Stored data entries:
== Segment start ==

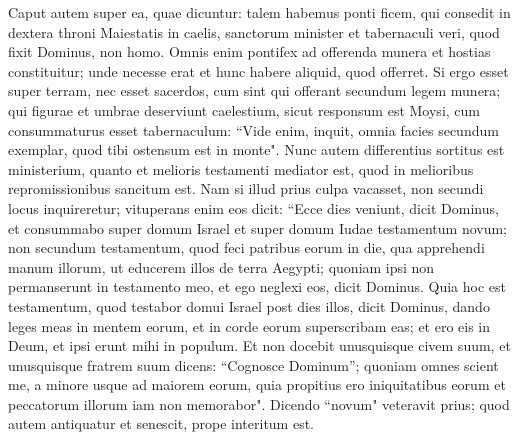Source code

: \begin{biblechapter} 
\verse Caput autem super ea, quae dicuntur: talem habemus ponti ficem, qui consedit in dextera throni Maiestatis in caelis, 
\verse sanctorum minister et tabernaculi veri, quod fixit Dominus, non homo. 
\verse Omnis enim pontifex ad offerenda munera et hostias constituitur; unde necesse erat et hunc habere aliquid, quod offerret. 
\verse Si ergo esset super terram, nec esset sacerdos, cum sint qui offerant secundum legem munera; 
\verse qui figurae et umbrae deserviunt caelestium, sicut responsum est Moysi, cum consummaturus esset tabernaculum: “Vide enim, inquit, omnia facies secundum exemplar, quod tibi ostensum est in monte". 
\verse Nunc autem differentius sortitus est ministerium, quanto et melioris testamenti mediator est, quod in melioribus repromissionibus sancitum est. 
\verse Nam si illud prius culpa vacasset, non secundi locus inquireretur; 
\verse vituperans enim eos dicit: “Ecce dies veniunt, dicit Dominus, et consummabo super domum Israel et super domum Iudae testamentum novum; 
\verse non secundum testamentum, quod feci patribus eorum in die, qua apprehendi manum illorum, ut educerem illos de terra Aegypti; quoniam ipsi non permanserunt in testamento meo, et ego neglexi eos, dicit Dominus. 
\verse Quia hoc est testamentum, quod testabor domui Israel post dies illos, dicit Dominus, dando leges meas in mentem eorum, et in corde eorum superscribam eas; et ero eis in Deum, et ipsi erunt mihi in populum. 
\verse Et non docebit unusquisque civem suum, et unusquisque fratrem suum dicens: “Cognosce Dominum”; quoniam omnes scient me, a minore usque ad maiorem eorum, 
\verse quia propitius ero iniquitatibus eorum et peccatorum illorum iam non memorabor". 
\verse Dicendo “novum" veteravit prius; quod autem antiquatur et senescit, prope interitum est. 
\end{biblechapter}

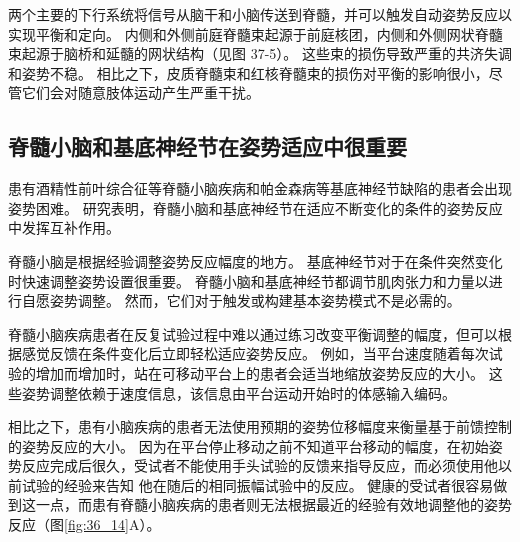 两个主要的下行系统将信号从脑干和小脑传送到脊髓，并可以触发自动姿势反应以实现平衡和定向。 内侧和外侧前庭脊髓束起源于前庭核团，内侧和外侧网状脊髓束起源于脑桥和延髓的网状结构（见图 37-5）。 这些束的损伤导致严重的共济失调和姿势不稳。 相比之下，皮质脊髓束和红核脊髓束的损伤对平衡的影响很小，尽管它们会对随意肢体运动产生严重干扰。

\subsection{脊髓小脑和基底神经节在姿势适应中很重要}
患有酒精性前叶综合征等脊髓小脑疾病和帕金森病等基底神经节缺陷的患者会出现姿势困难。 研究表明，脊髓小脑和基底神经节在适应不断变化的条件的姿势反应中发挥互补作用。

脊髓小脑是根据经验调整姿势反应幅度的地方。 基底神经节对于在条件突然变化时快速调整姿势设置很重要。 脊髓小脑和基底神经节都调节肌肉张力和力量以进行自愿姿势调整。 然而，它们对于触发或构建基本姿势模式不是必需的。

脊髓小脑疾病患者在反复试验过程中难以通过练习改变平衡调整的幅度，但可以根据感觉反馈在条件变化后立即轻松适应姿势反应。 例如，当平台速度随着每次试验的增加而增加时，站在可移动平台上的患者会适当地缩放姿势反应的大小。 这些姿势调整依赖于速度信息，该信息由平台运动开始时的体感输入编码。

相比之下，患有小脑疾病的患者无法使用预期的姿势位移幅度来衡量基于前馈控制的姿势反应的大小。 因为在平台停止移动之前不知道平台移动的幅度，在初始姿势反应完成后很久，受试者不能使用手头试验的反馈来指导反应，而必须使用他以前试验的经验来告知 他在随后的相同振幅试验中的反应。 
健康的受试者很容易做到这一点，而患有脊髓小脑疾病的患者则无法根据最近的经验有效地调整他的姿势反应（图\ref{fig:36_14}A）。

== Segment end ==

### WHAT IS EXPECTED
Reproduce the records above exactly, leaving out every picture they contain.

### EXPECTED ANSWER
Source code

: \begin{biblechapter} 
\verse Caput autem super ea, quae dicuntur: talem habemus ponti ficem, qui consedit in dextera throni Maiestatis in caelis, 
\verse sanctorum minister et tabernaculi veri, quod fixit Dominus, non homo. 
\verse Omnis enim pontifex ad offerenda munera et hostias constituitur; unde necesse erat et hunc habere aliquid, quod offerret. 
\verse Si ergo esset super terram, nec esset sacerdos, cum sint qui offerant secundum legem munera; 
\verse qui figurae et umbrae deserviunt caelestium, sicut responsum est Moysi, cum consummaturus esset tabernaculum: “Vide enim, inquit, omnia facies secundum exemplar, quod tibi ostensum est in monte". 
\verse Nunc autem differentius sortitus est ministerium, quanto et melioris testamenti mediator est, quod in melioribus repromissionibus sancitum est. 
\verse Nam si illud prius culpa vacasset, non secundi locus inquireretur; 
\verse vituperans enim eos dicit: “Ecce dies veniunt, dicit Dominus, et consummabo super domum Israel et super domum Iudae testamentum novum; 
\verse non secundum testamentum, quod feci patribus eorum in die, qua apprehendi manum illorum, ut educerem illos de terra Aegypti; quoniam ipsi non permanserunt in testamento meo, et ego neglexi eos, dicit Dominus. 
\verse Quia hoc est testamentum, quod testabor domui Israel post dies illos, dicit Dominus, dando leges meas in mentem eorum, et in corde eorum superscribam eas; et ero eis in Deum, et ipsi erunt mihi in populum. 
\verse Et non docebit unusquisque civem suum, et unusquisque fratrem suum dicens: “Cognosce Dominum”; quoniam omnes scient me, a minore usque ad maiorem eorum, 
\verse quia propitius ero iniquitatibus eorum et peccatorum illorum iam non memorabor". 
\verse Dicendo “novum" veteravit prius; quod autem antiquatur et senescit, prope interitum est. 
\end{biblechapter}

 两个主要的下行系统将信号从脑干和小脑传送到脊髓，并可以触发自动姿势反应以实现平衡和定向。 内侧和外侧前庭脊髓束起源于前庭核团，内侧和外侧网状脊髓束起源于脑桥和延髓的网状结构（见图 37-5）。 这些束的损伤导致严重的共济失调和姿势不稳。 相比之下，皮质脊髓束和红核脊髓束的损伤对平衡的影响很小，尽管它们会对随意肢体运动产生严重干扰。

\subsection{脊髓小脑和基底神经节在姿势适应中很重要}
患有酒精性前叶综合征等脊髓小脑疾病和帕金森病等基底神经节缺陷的患者会出现姿势困难。 研究表明，脊髓小脑和基底神经节在适应不断变化的条件的姿势反应中发挥互补作用。

脊髓小脑是根据经验调整姿势反应幅度的地方。 基底神经节对于在条件突然变化时快速调整姿势设置很重要。 脊髓小脑和基底神经节都调节肌肉张力和力量以进行自愿姿势调整。 然而，它们对于触发或构建基本姿势模式不是必需的。

脊髓小脑疾病患者在反复试验过程中难以通过练习改变平衡调整的幅度，但可以根据感觉反馈在条件变化后立即轻松适应姿势反应。 例如，当平台速度随着每次试验的增加而增加时，站在可移动平台上的患者会适当地缩放姿势反应的大小。 这些姿势调整依赖于速度信息，该信息由平台运动开始时的体感输入编码。

相比之下，患有小脑疾病的患者无法使用预期的姿势位移幅度来衡量基于前馈控制的姿势反应的大小。 因为在平台停止移动之前不知道平台移动的幅度，在初始姿势反应完成后很久，受试者不能使用手头试验的反馈来指导反应，而必须使用他以前试验的经验来告知 他在随后的相同振幅试验中的反应。 
健康的受试者很容易做到这一点，而患有脊髓小脑疾病的患者则无法根据最近的经验有效地调整他的姿势反应（图\ref{fig:36_14}A）。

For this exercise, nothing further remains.